On this issue of benefits, Sarvis notes, ”[W]e have had sit-down meetings with high-level officials in the Pentagon about this matter and we are hopeful that the secretary could be acting on this front in the very near future. Possibly this month.”

Sarvis, though optimistic, also voices a note of frustration, saying, ”It’s six months since repeal. They teed up the benefits disparity issue when the Pentagon working group was at its peak — so that’s been a year and a half ago. They’ve had time to think this through. So, why haven’t they acted?

”It’s been six months, and we still haven’t seen anything from the secretary. It’s overdue.”

Regarding out transgender service, Sarvis expects a longer timeline to play out, saying, ”This will be an educational effort that is going to take a considerable amount of time. It’s not going to happen overnight. It’s not going to happen next year.”

Noting that the SLDN board added out transgender service to its mission shortly after the repeal of DADT, Sarvis told Metro Weekly in late February, ”We’ve been a legal resource to transgender clients for the past two decades.”

Explaining what he sees as the process for securing out transgender service, he said, ”You step back and you look at the journey to get repeal of ‘Don’t Ask, Don’t Tell.’ It took years. It took education. It took resources. We had stories and faces of servicemembers out there. This did not happen in a vacuum. It did not happen in one or two years.”
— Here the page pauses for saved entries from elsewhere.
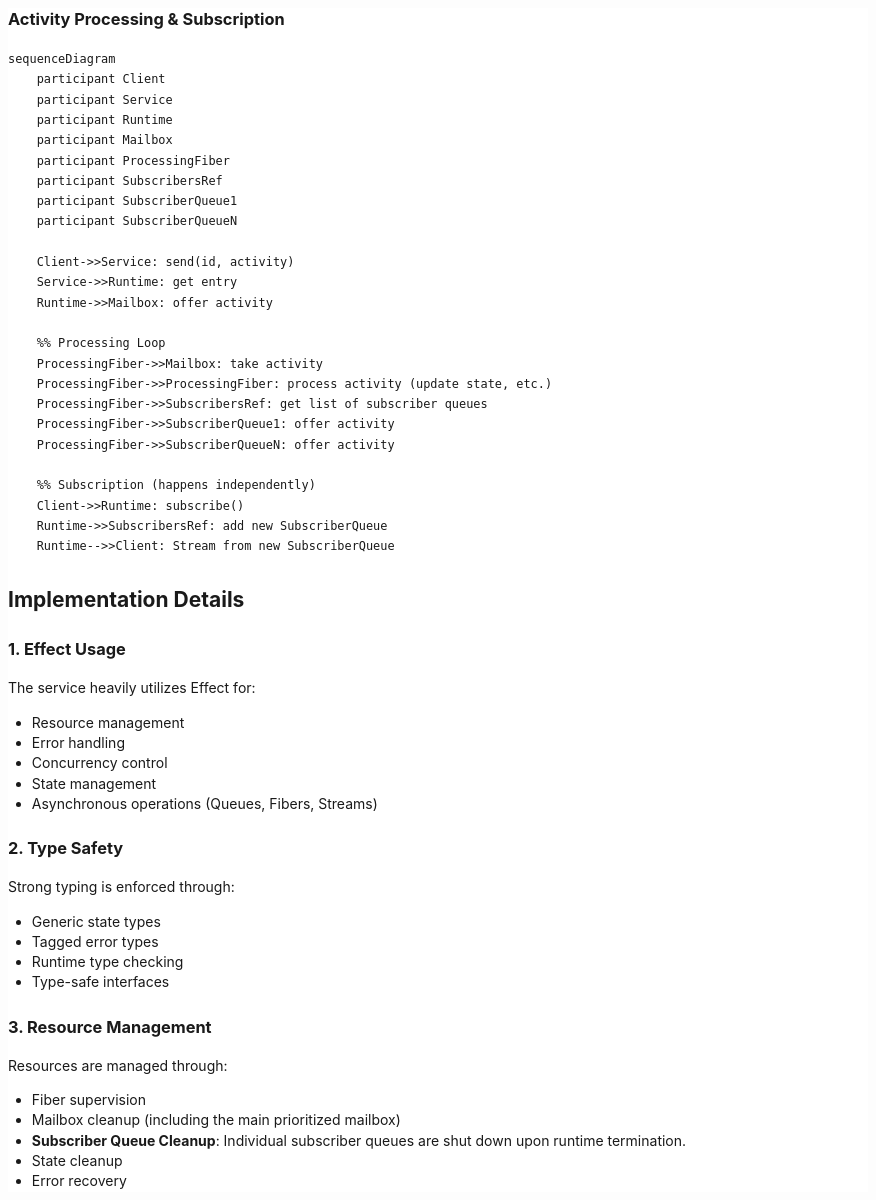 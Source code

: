 ### Activity Processing & Subscription
```mermaid
sequenceDiagram
    participant Client
    participant Service
    participant Runtime
    participant Mailbox
    participant ProcessingFiber
    participant SubscribersRef
    participant SubscriberQueue1
    participant SubscriberQueueN
    
    Client->>Service: send(id, activity)
    Service->>Runtime: get entry
    Runtime->>Mailbox: offer activity
    
    %% Processing Loop
    ProcessingFiber->>Mailbox: take activity
    ProcessingFiber->>ProcessingFiber: process activity (update state, etc.)
    ProcessingFiber->>SubscribersRef: get list of subscriber queues
    ProcessingFiber->>SubscriberQueue1: offer activity
    ProcessingFiber->>SubscriberQueueN: offer activity
    
    %% Subscription (happens independently)
    Client->>Runtime: subscribe()
    Runtime->>SubscribersRef: add new SubscriberQueue
    Runtime-->>Client: Stream from new SubscriberQueue
```

## Implementation Details

### 1. Effect Usage
The service heavily utilizes Effect for:
- Resource management
- Error handling
- Concurrency control
- State management
- Asynchronous operations (Queues, Fibers, Streams)

### 2. Type Safety
Strong typing is enforced through:
- Generic state types
- Tagged error types
- Runtime type checking
- Type-safe interfaces

### 3. Resource Management
Resources are managed through:
- Fiber supervision
- Mailbox cleanup (including the main prioritized mailbox)
- **Subscriber Queue Cleanup**: Individual subscriber queues are shut down upon runtime termination.
- State cleanup
- Error recovery
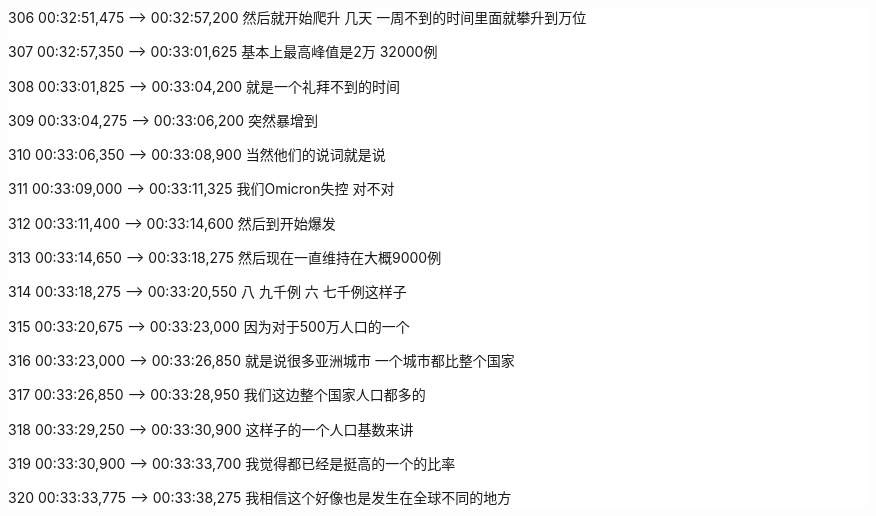 306
00:32:51,475 –&gt; 00:32:57,200
然后就开始爬升 几天 一周不到的时间里面就攀升到万位
 
307
00:32:57,350 –&gt; 00:33:01,625
基本上最高峰值是2万 32000例
 
308
00:33:01,825 –&gt; 00:33:04,200
就是一个礼拜不到的时间
 
309
00:33:04,275 –&gt; 00:33:06,200
突然暴增到
 
310
00:33:06,350 –&gt; 00:33:08,900
当然他们的说词就是说
 
311
00:33:09,000 –&gt; 00:33:11,325
我们Omicron失控 对不对
 
312
00:33:11,400 –&gt; 00:33:14,600
然后到开始爆发
 
313
00:33:14,650 –&gt; 00:33:18,275
然后现在一直维持在大概9000例
 
314
00:33:18,275 –&gt; 00:33:20,550
八 九千例 六 七千例这样子
 
315
00:33:20,675 –&gt; 00:33:23,000
因为对于500万人口的一个
 
316
00:33:23,000 –&gt; 00:33:26,850
就是说很多亚洲城市 一个城市都比整个国家
 
317
00:33:26,850 –&gt; 00:33:28,950
我们这边整个国家人口都多的
 
318
00:33:29,250 –&gt; 00:33:30,900
这样子的一个人口基数来讲
 
319
00:33:30,900 –&gt; 00:33:33,700
我觉得都已经是挺高的一个的比率
 
320
00:33:33,775 –&gt; 00:33:38,275
我相信这个好像也是发生在全球不同的地方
Asked about the recent OutServe Magazine issue that highlighted transgender service on its cover, Sarvis praised the decision, but added, ”OutServe, like SLDN, has limited resources.”

He continued, ”You can track [political support for repeal] by how the American people changed in terms of their views on gays and lesbians serving in the military. When President Clinton brought the issue before Congress and the American people, there was only 49 percent of the American people in favor of gays and lesbians serving in the military. That changed, but it took a decade of education, discussion and debate. Now, I’m not suggesting that transgender military service needs to take as long as it did to repeal ‘Don’t Ask, Don’t Tell,’ but I am suggesting there are some parallels and resources have to be brought to bear.”

”This is not something that’s going to happen over the next 12 or 24 months,” he said of out transgender service. ”This has to be a dialogue, a conversation, an education, with the American people. And I think that should be taking place now.”

For now, however, transgender Americans are serving, albeit in the silence previously faced by their gay colleagues. And, six months into DADT’s repeal, lesbian, gay and bisexual servicemembers are serving with little fanfare or disruption — while still seeking full equality for themselves.